Elected Leaders

I’ve been wondering about this a lot lately, as it’s especially relevant in this election season…
Are leaders who are elected to their positions supposed to act according to what the people who voted for them believe, or what they themselves believe?

To further flesh that out…
There are leaders who believe that they must represent the people who voted for them, no matter if they themselves do or do not believe the same thing. This is the representation theory of leadership. This means that if the leader changes his or her mind on a certain position after they are elected, and their new view does not coincide with the majority of the people, they are not free to act on this view.

There are other leaders who believe that the people voted for them, for their brains, and ability to make decisions, and that in so doing the people have entrusted themselves to their judgment. This is the trustee style of leadership.

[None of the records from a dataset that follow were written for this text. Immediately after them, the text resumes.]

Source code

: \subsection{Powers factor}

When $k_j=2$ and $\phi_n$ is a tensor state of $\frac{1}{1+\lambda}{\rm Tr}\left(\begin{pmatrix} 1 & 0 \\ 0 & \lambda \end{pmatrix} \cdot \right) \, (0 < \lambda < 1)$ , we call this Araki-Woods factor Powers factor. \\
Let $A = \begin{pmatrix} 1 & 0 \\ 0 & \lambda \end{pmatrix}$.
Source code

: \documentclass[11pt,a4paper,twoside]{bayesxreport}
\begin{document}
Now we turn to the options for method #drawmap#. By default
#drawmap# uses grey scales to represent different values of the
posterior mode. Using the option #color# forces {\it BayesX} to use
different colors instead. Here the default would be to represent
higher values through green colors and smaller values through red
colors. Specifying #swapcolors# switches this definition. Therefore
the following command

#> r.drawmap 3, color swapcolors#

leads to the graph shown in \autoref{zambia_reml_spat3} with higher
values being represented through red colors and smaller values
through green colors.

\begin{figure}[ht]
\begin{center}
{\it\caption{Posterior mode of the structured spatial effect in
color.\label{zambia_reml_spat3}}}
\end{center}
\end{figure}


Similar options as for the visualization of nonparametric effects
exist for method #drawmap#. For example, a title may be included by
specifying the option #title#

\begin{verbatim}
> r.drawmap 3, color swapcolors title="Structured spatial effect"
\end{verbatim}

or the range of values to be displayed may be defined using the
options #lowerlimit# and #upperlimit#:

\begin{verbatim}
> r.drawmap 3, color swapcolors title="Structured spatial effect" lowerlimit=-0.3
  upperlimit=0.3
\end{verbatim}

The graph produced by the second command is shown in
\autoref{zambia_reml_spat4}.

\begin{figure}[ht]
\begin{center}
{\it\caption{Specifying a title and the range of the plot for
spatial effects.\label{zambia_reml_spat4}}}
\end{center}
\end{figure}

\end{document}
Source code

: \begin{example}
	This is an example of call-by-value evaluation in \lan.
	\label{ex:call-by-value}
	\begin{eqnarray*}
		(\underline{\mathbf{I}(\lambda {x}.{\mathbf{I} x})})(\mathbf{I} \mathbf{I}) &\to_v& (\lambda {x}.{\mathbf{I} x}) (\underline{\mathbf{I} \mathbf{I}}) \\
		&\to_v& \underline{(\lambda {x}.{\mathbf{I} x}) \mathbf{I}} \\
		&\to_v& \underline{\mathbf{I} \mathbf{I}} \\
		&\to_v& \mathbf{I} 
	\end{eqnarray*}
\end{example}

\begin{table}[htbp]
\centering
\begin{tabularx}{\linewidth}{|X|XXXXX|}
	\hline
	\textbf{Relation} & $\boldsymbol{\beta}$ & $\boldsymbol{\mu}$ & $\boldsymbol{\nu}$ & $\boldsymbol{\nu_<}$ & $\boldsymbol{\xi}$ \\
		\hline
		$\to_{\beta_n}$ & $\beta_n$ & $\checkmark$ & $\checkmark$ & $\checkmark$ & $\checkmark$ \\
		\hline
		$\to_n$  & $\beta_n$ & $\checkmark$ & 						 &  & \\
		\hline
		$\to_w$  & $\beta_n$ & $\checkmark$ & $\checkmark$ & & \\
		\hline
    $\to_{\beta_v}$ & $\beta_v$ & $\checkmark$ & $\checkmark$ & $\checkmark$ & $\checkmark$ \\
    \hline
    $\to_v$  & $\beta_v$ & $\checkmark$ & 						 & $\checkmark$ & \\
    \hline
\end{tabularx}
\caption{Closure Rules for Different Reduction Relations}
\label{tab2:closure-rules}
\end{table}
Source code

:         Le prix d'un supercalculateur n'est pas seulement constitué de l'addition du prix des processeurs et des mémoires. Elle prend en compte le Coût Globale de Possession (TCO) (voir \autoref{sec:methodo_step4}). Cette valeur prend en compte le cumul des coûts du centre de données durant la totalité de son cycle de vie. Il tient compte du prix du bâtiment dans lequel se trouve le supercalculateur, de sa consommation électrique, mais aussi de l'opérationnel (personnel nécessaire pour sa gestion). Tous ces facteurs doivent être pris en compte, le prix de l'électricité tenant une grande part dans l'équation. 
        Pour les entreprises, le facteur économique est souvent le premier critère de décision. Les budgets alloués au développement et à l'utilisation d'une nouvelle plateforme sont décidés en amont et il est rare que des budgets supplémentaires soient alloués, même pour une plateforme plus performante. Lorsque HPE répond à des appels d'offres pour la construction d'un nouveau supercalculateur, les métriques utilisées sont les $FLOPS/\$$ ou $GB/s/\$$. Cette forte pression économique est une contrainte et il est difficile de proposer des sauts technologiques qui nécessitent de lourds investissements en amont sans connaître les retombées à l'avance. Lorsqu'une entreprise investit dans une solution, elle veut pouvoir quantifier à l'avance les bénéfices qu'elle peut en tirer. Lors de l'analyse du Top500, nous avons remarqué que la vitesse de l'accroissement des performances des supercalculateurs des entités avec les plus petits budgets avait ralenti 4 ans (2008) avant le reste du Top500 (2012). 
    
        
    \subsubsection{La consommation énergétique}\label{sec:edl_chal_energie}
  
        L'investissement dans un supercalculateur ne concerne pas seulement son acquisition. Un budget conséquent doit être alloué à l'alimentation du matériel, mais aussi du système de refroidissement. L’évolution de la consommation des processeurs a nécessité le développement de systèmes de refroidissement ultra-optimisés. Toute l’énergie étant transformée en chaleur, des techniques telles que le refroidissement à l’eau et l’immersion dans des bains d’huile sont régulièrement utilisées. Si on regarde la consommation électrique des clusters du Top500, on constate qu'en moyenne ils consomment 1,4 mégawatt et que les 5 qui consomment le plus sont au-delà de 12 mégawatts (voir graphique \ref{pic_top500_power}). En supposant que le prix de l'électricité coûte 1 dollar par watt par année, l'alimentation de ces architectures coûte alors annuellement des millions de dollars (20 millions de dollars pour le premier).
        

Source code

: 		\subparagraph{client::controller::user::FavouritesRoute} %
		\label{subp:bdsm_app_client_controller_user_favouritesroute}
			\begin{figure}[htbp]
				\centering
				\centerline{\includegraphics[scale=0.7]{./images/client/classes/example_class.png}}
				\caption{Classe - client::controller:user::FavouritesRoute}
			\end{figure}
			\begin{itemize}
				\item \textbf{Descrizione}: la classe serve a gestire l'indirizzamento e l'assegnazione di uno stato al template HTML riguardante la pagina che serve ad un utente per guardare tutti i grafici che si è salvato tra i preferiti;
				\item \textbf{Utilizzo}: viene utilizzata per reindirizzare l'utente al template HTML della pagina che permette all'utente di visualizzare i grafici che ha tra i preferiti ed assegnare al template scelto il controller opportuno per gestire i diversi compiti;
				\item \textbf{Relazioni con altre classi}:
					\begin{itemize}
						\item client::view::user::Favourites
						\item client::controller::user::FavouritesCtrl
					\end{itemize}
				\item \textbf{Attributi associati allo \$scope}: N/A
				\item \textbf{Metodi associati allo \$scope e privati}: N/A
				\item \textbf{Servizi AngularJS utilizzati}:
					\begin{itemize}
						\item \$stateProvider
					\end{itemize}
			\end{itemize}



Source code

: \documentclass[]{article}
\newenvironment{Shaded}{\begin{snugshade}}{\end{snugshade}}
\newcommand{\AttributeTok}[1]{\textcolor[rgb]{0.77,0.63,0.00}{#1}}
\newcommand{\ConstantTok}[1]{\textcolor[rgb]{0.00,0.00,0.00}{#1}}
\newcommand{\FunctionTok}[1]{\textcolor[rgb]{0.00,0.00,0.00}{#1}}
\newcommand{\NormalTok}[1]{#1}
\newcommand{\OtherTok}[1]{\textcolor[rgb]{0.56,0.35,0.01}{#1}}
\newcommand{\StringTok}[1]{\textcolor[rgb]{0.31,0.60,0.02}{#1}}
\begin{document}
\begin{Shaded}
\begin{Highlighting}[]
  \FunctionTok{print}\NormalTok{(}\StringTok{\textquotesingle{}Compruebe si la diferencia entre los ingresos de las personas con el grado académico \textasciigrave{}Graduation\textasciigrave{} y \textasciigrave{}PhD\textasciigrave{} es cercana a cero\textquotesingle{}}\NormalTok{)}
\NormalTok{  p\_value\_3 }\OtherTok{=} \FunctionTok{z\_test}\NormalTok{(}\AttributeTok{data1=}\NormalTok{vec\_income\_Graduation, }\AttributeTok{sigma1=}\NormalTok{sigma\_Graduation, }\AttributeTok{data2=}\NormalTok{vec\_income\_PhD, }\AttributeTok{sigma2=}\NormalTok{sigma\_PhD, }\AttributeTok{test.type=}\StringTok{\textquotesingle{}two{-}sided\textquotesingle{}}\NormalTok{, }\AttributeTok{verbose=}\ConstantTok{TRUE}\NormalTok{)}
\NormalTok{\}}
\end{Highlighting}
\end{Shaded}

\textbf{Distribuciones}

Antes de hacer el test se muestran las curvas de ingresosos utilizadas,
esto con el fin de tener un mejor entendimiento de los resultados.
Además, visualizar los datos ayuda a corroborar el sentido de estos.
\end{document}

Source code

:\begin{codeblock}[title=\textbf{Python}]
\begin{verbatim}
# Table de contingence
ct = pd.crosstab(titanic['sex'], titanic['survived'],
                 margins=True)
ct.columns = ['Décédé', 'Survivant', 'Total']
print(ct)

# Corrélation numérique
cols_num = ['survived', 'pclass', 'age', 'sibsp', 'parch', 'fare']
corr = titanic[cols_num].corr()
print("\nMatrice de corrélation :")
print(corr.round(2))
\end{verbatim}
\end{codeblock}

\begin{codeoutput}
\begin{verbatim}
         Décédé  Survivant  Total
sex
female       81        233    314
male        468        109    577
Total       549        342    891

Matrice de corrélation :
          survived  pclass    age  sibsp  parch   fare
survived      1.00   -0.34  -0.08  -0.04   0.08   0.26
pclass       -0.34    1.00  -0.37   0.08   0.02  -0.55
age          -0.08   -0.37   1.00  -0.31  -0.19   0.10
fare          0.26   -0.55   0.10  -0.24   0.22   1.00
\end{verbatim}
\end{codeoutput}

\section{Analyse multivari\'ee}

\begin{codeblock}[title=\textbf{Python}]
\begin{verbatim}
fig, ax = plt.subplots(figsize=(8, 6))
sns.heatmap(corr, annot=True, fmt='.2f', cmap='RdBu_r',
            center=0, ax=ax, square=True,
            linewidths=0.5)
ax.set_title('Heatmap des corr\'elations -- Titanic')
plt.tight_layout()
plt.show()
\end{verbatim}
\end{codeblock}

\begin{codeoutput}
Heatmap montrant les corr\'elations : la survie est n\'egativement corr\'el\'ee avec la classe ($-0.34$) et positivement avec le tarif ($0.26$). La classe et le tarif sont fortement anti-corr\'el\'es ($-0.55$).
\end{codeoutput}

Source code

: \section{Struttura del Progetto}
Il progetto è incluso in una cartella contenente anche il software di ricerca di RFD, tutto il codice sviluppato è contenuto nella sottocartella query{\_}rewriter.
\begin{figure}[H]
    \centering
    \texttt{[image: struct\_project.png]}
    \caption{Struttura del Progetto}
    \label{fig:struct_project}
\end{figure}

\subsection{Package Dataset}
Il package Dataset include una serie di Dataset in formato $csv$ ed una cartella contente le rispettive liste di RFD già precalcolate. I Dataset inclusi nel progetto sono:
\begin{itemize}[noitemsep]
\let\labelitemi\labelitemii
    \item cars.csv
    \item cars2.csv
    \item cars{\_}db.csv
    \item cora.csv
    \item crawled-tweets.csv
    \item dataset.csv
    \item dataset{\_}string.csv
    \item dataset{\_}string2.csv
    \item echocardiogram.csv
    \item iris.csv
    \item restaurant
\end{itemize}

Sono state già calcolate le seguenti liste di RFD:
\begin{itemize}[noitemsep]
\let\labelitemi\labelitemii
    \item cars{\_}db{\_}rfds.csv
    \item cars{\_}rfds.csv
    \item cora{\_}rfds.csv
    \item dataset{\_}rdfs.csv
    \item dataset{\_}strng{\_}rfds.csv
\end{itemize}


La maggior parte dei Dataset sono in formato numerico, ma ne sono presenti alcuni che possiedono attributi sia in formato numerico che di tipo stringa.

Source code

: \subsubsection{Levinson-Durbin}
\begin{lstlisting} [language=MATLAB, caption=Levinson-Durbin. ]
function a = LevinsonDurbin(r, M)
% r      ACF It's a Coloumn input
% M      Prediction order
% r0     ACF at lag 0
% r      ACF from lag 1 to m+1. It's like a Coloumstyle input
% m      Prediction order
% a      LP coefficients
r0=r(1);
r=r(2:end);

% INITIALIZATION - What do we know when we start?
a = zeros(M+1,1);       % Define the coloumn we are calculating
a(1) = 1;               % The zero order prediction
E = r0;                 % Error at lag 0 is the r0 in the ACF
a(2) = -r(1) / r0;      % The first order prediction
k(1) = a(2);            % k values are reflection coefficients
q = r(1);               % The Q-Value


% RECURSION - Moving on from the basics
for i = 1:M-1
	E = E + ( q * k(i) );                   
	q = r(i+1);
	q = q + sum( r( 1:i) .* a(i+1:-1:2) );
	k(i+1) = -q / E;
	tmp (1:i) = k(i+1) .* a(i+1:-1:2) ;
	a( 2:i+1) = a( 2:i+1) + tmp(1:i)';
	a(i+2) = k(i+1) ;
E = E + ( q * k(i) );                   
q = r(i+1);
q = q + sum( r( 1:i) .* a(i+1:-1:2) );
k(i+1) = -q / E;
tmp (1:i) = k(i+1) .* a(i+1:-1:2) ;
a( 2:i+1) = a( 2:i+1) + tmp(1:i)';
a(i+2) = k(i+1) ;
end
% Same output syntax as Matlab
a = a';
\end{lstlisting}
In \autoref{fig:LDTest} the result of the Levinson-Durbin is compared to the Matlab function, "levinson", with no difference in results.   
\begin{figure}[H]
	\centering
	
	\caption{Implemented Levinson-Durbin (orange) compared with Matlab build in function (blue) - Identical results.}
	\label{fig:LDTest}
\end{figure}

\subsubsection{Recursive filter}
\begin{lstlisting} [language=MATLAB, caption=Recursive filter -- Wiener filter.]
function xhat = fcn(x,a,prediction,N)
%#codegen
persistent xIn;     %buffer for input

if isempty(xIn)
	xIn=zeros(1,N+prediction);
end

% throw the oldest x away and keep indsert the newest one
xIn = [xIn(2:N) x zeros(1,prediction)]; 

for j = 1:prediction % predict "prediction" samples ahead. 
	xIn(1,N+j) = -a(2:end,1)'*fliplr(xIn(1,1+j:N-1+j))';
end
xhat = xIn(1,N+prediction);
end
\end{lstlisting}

This means that if the leader changes his or her mind on a certain position after they are elected, they are free to act in accordance with their new view.

As leaders, ought we to adopt a representation or a trustee approach to leadership? Which is most appropriate for the leaders we will be electing in less than a week?



3 Responses to “Elected Leaders”

  1.   llawson Says:

    I am inclined to agree more with the representation theory of leadership. Especially with the upcoming election, we have seen leaders make a lot of promises regarding their views on specific stances on quite a few hot button topics. If I were to vote for the leader I thought best fit my views and once that leader was elected he (or she in other cases) decided to change their mind on some of these major points, I would betrayed if that leader were to change their mind – essentially false advertising in my opinion. Had I known that they would have made that change, I may not have voted for them. For me, this mainly applies to social issues. In the realm of economic and defense issues, I believe there is room for more flexibility as the initial plan may not work and changes need to be made, as the economy and foreign affairs are constantly changing. One thing is for certain, though – leaders are meant to be the voice of the people!

  2.   Roger Dean Says:

    This is very interesting. In our representative democracy of government, we elect people through the representation approach. However, that mainly focuses on the Congress. In a Presidential election, we have a combination of the two. A majority of the country is going to vote for someone who agrees with their views but in the end, they just want a good leader. I feel that President Obama is the best leader and I agree with him on most issues. It will be easy for me to vote for him in both approaches, but I think the representation approach is more effective.

  3.   cshuler Says:

    Although it’s a bit late to be commenting on this post, it caught my eye now that the election process is over and all eyes are truly on our returning President. This is also extremely interesting in relation to the projected results of the election last night through the fact that our country is more divided than ever. This fact alone raises questions of how our President is to respond to these divisions and to seek out what is truly best for our country when such disagreement exists. With each of the theories you presented I feel that a sort of balance must be reached between the two due to the tumultuous nature of our nation and economy at this particular time.